All Metals sued Liberty Mutual in the 86th Judicial District Court for Kaufman County, Texas, for breach of contract, breach of the duty of good faith and fair dealing and violations of the Texas Deceptive Trade Practices Act and the Texas Insurance Code. The insurer removed the case to the U.S. District Court for the Northern District of Texas, where both parties moved for partial summary judgment.
Magistrate Judge Jeff Kaplan found that only one occurrence occurred under the policy.
"Considering the policy language and the facts stipulated by the parties, the court determines as a matter of law that all the damage to the All Metals furnace was 'caused,' either directly or indirectly, by the May 2, 2007 power outage," the magistrate judge said.
The magistrate judge noted that an engineering firm hired by All Metals found that "the steel shell suffered from a series of repair events following a power outage with a full metal charge. Necessary repair from the power outage event (furnace heating, re-brick curing, temperature excursions and related pressures) severely damaged the steel shell to the point of its failure and complete uselessness. Had the furnace not gone through the power outage event, the failure would not have occurred."
The magistrate judge rejected All Metals' contention that the "power outage was a 'distinct and discrete' event that resulted only in damage to the furnace's brick lining when the cooling metal caused the brick to pull away from the shell."

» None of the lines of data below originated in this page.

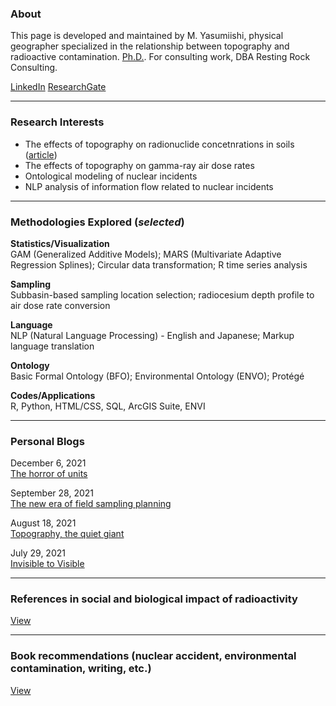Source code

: ### About

This page is developed and maintained by M. Yasumiishi, physical geographer specialized in the relationship between topography and radioactive contamination. <a href="https://www.proquest.com/docview/2555622959/B4FF111B6DEC4388PQ/3" target=_blank>Ph.D.</a>. For consulting work, DBA Resting Rock Consulting.

<a href="https://www.linkedin.com/in/misay/" target="_blank">LinkedIn</a> <a href="https://www.researchgate.net/profile/Misa-Yasumiishi" target="_blank">ResearchGate</a>

---

### Research Interests

- The effects of topography on radionuclide concetnrations in soils (<a href="https://esurf.copernicus.org/articles/9/861/2021/" target="_blank">article</a>)
- The effects of topography on gamma-ray air dose rates
- Ontological modeling of nuclear incidents
- NLP analysis of information flow related to nuclear incidents

---

### Methodologies Explored (_selected_)

**Statistics/Visualization**<br />
GAM (Generalized Additive Models); MARS (Multivariate Adaptive Regression Splines); Circular data transformation; R time series analysis<br />

**Sampling**<br />
Subbasin-based sampling location selection; radiocesium depth profile to air dose rate conversion

**Language**<br />
NLP (Natural Language Processing) - English and Japanese; Markup language translation

**Ontology**<br />
Basic Formal Ontology (BFO); Environmental Ontology (ENVO); Protégé

**Codes/Applications**<br />
R, Python, HTML/CSS, SQL, ArcGIS Suite, ENVI

---

### Personal Blogs
December 6, 2021<br />
<a href="https://misayasu.github.io/blog120621" target="_blank">The horror of units</a>

September 28, 2021<br />
<a href="https://misayasu.github.io/blog092821" target="_blank">The new era of field sampling planning</a>

August 18, 2021<br />
<a href="https://misayasu.github.io/blog081821" target="_blank">Topography, the quiet giant</a>
                                                                                      
July 29, 2021<br />
<a href="https://misayasu.github.io/blog072921" target="_blank">Invisible to Visible</a>

---

### References in social and biological impact of radioactivity

<a href="https://misayasu.github.io/reference" target="_blank">View</a>

---

### Book recommendations (nuclear accident, environmental contamination, writing, etc.)

<a href="https://misayasu.github.io/books" target="_blank">View</a>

"Even if the May 2, 2007 power outage did not directly cause the damage resulting from reheating the furnace on May 4-8, 2007 and May 22-24, 2007, the integrity of the furnace would not have been compromised had it not been for the initial power outage. Nor would the installation or curing of new brick have been required. Thus, the power outage was at least an indirect cause of the loss or damage incurred on May 4-8, 2007 and May 22-24, 2007," the magistrate judge said, granting Liberty Mutual's motion and denying All Metals' motion for partial summary judgment.
On August 5, both parties filed an agreed motion to dismiss with prejudice all claims against Liberty Mutual. The magistrate judge granted the motion.